Saturday, November 18, 2006

0904177.889

Tâm 0904177.889 (483 Kim Ngưu)(copy from bloomberg)

Australia Sells A$15.5 Billion of Telstra Stock (Update1)
By Fergus Maguire
Nov. 19 (Bloomberg) -- Australia's government completed the world's second-biggest share sale this year, selling A$15.5 billion ($11.9 billion) in Telstra Corp. after luring investors with free stock and fat dividends.
The government sold 35 percent of the nation's biggest telephone company at A$3.70 a share, 5 cents less than Friday's close, Finance Minister Nick Minchin said in a statement today. Its remaining 17 percent stake will go to a state-run investment fund, which will hold the stock for at least six months.
Prime Minister John Howard retreated from plans to sell the government's entire 51.8 percent stake in Melbourne-based Telstra after a slump in earnings and a yearlong clash with management sent the shares to a record low in August. Inducements, including a dividend yield of 14 percent in the first year, attracted buyers, averting a threatened scrapping of the sale.
``The government will be very relieved,'' said Adrian Mulcahy, who helps manage $1.5 billion at Perennial Growth Management in Melbourne and bid for Telstra shares in the sale. ``The structure of the offer was very attractive.''
The sale ends the government's control of Telstra, nine years after it first sold stock, and removes its conflict as regulator and owner of the phone company.
To stoke demand for Telstra stock, which has slumped more than 50 percent since the last offering in 1999, the government allowed investors to pay for their shares in two installments.
Individuals will pay A$2 a share, a 10 cent discount to institutional investors, and A$1.60 in 18 months time. One bonus share for every 25 held will be paid for investors who hold the stock until the second installment is due.
`Big Dividend'
Investors who pay the first installment will be entitled to full dividend payments. Telstra has said it will pay a 28 cents- a-share dividend for the year ending June 30, 2007. It hasn't forecast dividends beyond then.
The dividend yield on the installment receipts, which will start trading at 11:30 a.m. tomorrow in Sydney, is more than three times the 4 percent average offered by Australia's 200 biggest companies, according to data compiled by Bloomberg.

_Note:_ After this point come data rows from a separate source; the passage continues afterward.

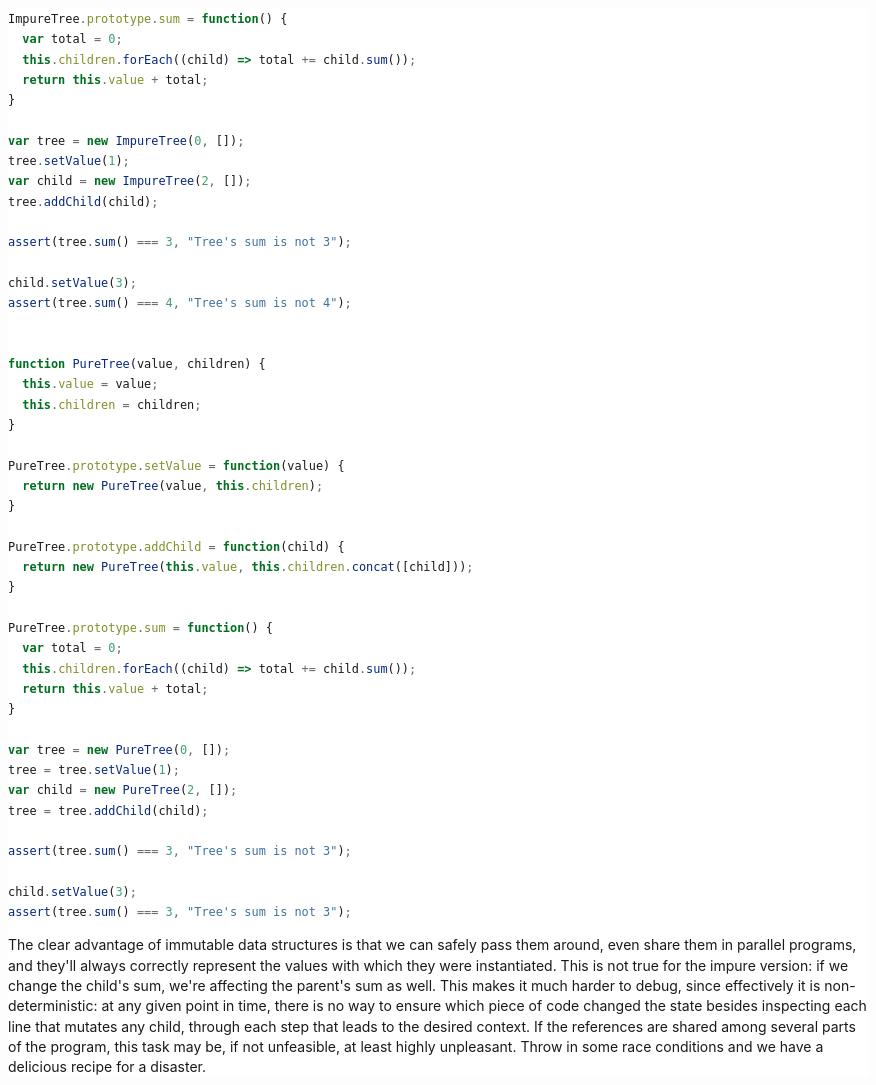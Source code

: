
 ```javascript
ImpureTree.prototype.sum = function() {
  var total = 0;
  this.children.forEach((child) => total += child.sum());
  return this.value + total;
}

var tree = new ImpureTree(0, []);
tree.setValue(1);
var child = new ImpureTree(2, []);
tree.addChild(child);

assert(tree.sum() === 3, "Tree's sum is not 3");

child.setValue(3);
assert(tree.sum() === 4, "Tree's sum is not 4");


function PureTree(value, children) {
  this.value = value;
  this.children = children;
}

PureTree.prototype.setValue = function(value) {
  return new PureTree(value, this.children);
}

PureTree.prototype.addChild = function(child) {
  return new PureTree(this.value, this.children.concat([child]));
}

PureTree.prototype.sum = function() {
  var total = 0;
  this.children.forEach((child) => total += child.sum());
  return this.value + total;
}

var tree = new PureTree(0, []);
tree = tree.setValue(1);
var child = new PureTree(2, []);
tree = tree.addChild(child);

assert(tree.sum() === 3, "Tree's sum is not 3");

child.setValue(3);
assert(tree.sum() === 3, "Tree's sum is not 3");
```

The clear advantage of immutable data structures is that we can safely pass them around, even share them in parallel programs, and they'll always correctly represent the values with which they were instantiated. This is not true for the impure version: if we change the child's sum, we're affecting the parent's sum as well. This makes it much harder to debug, since effectively it is non-deterministic: at any given point in time, there is no way to ensure which piece of code changed the state besides inspecting each line that mutates any child, through each step that leads to the desired context. If the references are shared among several parts of the program, this task may be, if not unfeasible, at least highly unpleasant. Throw in some race conditions and we have a delicious recipe for a disaster.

``Investors are chasing that big dividend,'' said Tom Elliott, managing director of hedge fund MM&E Capital Ltd. in Melbourne, which manages $90 million. ``The outlook for the business itself isn't that great.''
The sale's chief arrangers were ABN Amro Holding NV, Goldman Sachs JBWere Pty, and UBS AG.
Earlier Offerings
The government sold 33 percent of Telstra in a A$14.2 billion initial public offering in 1997, and a further 16.6 percent for A$16 billion two years later.
The rest of the government's shares in Telstra will be placed in the Future Fund, an investment pool run to cover pension liabilities for politicians, defense workers and bureaucrats.

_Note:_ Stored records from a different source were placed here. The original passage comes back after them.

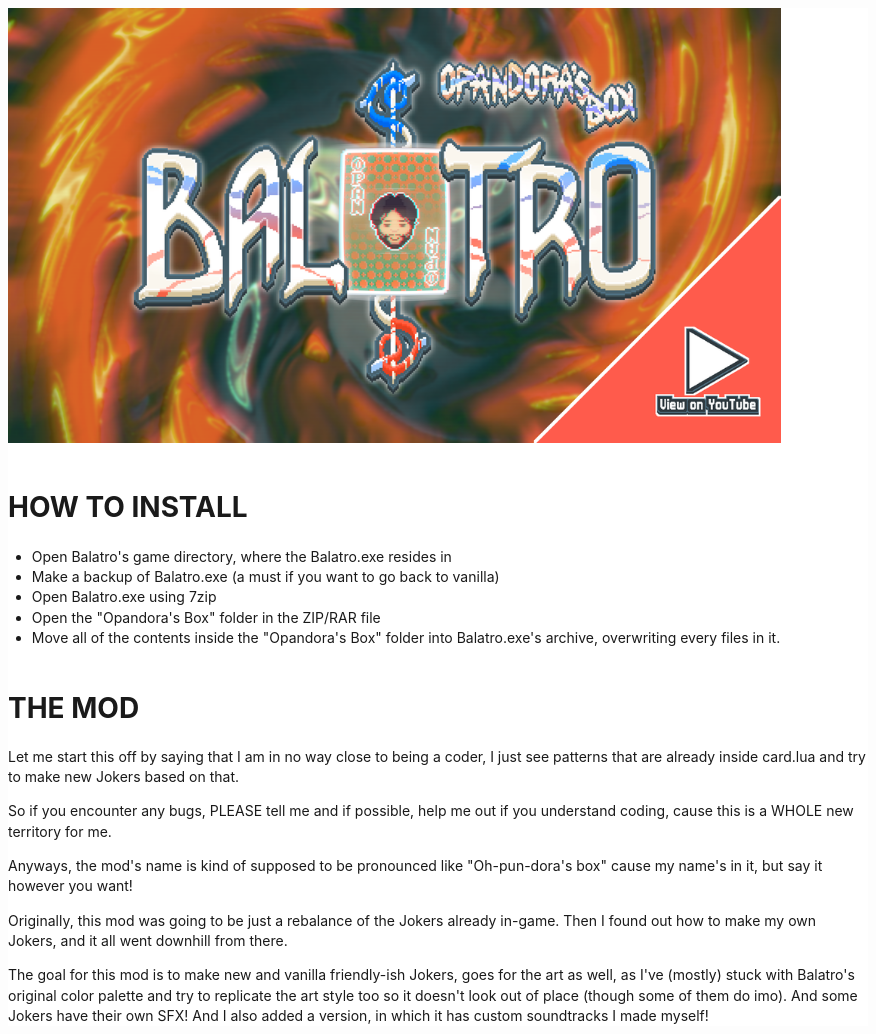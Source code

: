 [<img src="https://github.com/ohpahn/opandoras-box/blob/main/misc-images/github-thumbnail.png" alt="YouTube Video Showcase" width="773" height="435">](https://www.youtube.com/watch?v=_Hy428jxIpY)

# **HOW TO INSTALL**
- Open Balatro's game directory, where the Balatro.exe resides in
- Make a backup of Balatro.exe (a must if you want to go back to vanilla)
- Open Balatro.exe using 7zip
- Open the "Opandora's Box" folder in the ZIP/RAR file
- Move all of the contents inside the "Opandora's Box" folder into Balatro.exe's archive, overwriting every files in it.

# **THE MOD**
Let me start this off by saying that I am in no way close to being a coder, I just see patterns that are already inside card.lua and try to make new Jokers based on that.

So if you encounter any bugs, PLEASE tell me and if possible, help me out if you understand coding, cause this is a WHOLE new territory for me.

Anyways, the mod's name is kind of supposed to be pronounced like "Oh-pun-dora's box" cause my name's in it, but say it however you want!

Originally, this mod was going to be just a rebalance of the Jokers already in-game.
Then I found out how to make my own Jokers, and it all went downhill from there.

The goal for this mod is to make new and vanilla friendly-ish Jokers, goes for the art as well, as I've (mostly) stuck with Balatro's original color palette
and try to replicate the art style too so it doesn't look out of place (though some of them do imo).
And some Jokers have their own SFX!
And I also added a version, in which it has custom soundtracks I made myself!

The shares will be placed in escrow for two years, after which they can be sold by the fund. An exception to the lockup will be allowed after six months if a ``cornerstone'' investor agrees to buy at least 3 percent of the company.

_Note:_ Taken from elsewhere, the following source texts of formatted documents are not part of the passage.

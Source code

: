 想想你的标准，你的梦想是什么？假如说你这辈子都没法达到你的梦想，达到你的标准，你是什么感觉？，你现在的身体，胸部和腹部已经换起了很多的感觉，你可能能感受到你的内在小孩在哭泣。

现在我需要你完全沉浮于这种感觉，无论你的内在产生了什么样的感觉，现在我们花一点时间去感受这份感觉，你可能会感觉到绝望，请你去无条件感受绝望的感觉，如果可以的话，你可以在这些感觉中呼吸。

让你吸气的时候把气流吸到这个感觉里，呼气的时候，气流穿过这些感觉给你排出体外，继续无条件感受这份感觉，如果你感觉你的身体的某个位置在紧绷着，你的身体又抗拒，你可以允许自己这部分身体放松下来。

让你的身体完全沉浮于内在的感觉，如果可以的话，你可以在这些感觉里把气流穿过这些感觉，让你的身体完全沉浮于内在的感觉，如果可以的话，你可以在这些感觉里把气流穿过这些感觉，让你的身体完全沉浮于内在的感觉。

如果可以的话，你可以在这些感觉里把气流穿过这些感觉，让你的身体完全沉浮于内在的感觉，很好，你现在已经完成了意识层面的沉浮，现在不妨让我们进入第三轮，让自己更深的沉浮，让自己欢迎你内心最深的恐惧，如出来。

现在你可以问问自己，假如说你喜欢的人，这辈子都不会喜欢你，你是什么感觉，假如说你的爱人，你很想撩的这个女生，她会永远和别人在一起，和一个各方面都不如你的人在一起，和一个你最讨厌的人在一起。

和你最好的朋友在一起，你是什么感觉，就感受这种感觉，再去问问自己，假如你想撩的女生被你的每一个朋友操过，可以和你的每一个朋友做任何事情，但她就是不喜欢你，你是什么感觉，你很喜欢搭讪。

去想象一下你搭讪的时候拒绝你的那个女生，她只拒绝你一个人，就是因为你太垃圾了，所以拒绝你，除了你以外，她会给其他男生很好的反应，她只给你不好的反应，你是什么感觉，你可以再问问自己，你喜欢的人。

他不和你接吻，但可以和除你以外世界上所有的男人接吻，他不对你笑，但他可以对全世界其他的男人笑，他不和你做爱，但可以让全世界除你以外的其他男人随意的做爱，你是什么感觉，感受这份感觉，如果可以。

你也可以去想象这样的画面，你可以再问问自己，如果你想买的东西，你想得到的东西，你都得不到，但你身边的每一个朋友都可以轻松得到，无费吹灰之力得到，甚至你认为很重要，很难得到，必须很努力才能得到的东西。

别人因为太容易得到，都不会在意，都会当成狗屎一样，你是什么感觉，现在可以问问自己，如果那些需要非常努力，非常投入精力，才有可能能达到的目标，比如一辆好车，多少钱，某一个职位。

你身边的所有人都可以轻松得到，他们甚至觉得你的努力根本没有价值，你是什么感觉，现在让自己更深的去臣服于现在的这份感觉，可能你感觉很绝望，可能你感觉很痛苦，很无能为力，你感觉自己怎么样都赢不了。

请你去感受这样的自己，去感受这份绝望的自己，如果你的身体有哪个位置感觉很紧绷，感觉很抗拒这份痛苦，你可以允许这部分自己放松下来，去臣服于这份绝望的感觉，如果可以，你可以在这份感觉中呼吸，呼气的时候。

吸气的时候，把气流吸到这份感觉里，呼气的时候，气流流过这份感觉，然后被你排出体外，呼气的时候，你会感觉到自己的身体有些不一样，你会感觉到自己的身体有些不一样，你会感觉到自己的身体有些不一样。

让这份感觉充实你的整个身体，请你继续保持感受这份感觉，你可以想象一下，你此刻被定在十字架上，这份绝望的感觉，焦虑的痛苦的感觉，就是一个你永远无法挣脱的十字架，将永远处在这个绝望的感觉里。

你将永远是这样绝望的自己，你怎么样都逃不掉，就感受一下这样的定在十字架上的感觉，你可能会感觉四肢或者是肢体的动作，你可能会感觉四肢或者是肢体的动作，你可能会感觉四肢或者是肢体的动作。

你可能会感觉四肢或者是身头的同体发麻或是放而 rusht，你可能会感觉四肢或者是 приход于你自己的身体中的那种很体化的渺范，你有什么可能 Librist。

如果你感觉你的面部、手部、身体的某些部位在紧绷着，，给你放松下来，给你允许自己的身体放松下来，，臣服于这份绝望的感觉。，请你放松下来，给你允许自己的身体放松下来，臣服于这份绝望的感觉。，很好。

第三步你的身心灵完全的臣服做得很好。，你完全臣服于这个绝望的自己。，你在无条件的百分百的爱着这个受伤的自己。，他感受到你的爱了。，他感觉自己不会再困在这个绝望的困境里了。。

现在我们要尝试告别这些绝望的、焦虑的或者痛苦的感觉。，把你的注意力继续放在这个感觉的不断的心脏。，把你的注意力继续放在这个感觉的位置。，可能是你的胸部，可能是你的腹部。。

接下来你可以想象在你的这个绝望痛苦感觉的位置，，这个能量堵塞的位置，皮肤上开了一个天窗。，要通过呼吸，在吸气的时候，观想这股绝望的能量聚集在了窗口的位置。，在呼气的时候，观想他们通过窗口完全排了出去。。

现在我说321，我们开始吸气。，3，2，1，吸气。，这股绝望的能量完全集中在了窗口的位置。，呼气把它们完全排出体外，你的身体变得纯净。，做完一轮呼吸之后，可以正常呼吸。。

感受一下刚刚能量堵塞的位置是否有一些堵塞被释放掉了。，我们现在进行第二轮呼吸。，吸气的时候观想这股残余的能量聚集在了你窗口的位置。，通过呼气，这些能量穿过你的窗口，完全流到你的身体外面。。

Telstra shares closed 2 cents lower to A$3.75 in Sydney on Friday. That's less than half the A$7.80 a share offered by the government in the 1999 sale.
Telstra Chief Executive Officer Sol Trujillo's cuts to profit forecasts, blamed on regulations, have soured government relations and pummeled investor confidence. The stock has fallen 25 percent since he was appointed in July last year.
Destroying Value
Trujillo has warned the company's value is being ``destroyed'' by rules giving rivals below-cost access to its network of copper wires and optic fiber linking the nation's homes and businesses.
Howard has returned fire, blaming Telstra's management for talking down the company's prospects, and said he won't be ``blackmailed'' into easing regulations. In July, Minchin warned the sale might not proceed because of the tensions.
The government ceding control is unlikely to end the feud.
Last week, the government used its majority holding to appoint Geoff Cousins, a former Howard adviser, to the board. Telstra objected, saying he may lack independence and investors raised concerns the government was seeking to rein in the company.
Telstra Chairman Donald McGauchie said he won't be silenced.
``A lot of the rules are designed quite specifically to advantage our competitors,'' he told shareholders at the company's annual meeting on Nov. 14 in Melbourne. ``We will resist very vigorously any further regulations.''
Behind the clash over regulations, competition and changing technology are undermining Telstra's earnings, which slumped 46 percent in the latest half.
Like other carriers such as Deutsche Telekom AG in Germany and Verizon Communications Inc. in the U.S., Telstra is suffering as customers shift from high-margin landline phones to low-margin wireless and Internet services.
The offer is the biggest Australian share sale for seven years and the second-largest worldwide this year after Industrial & Commercial Bank of China Ltd. sold $19.1 billion of stock in October.
The Telstra offer takes the value of global equity sales this year to about $464 billion, compared with $453.7 billion for the whole of 2005, according to Bloomberg.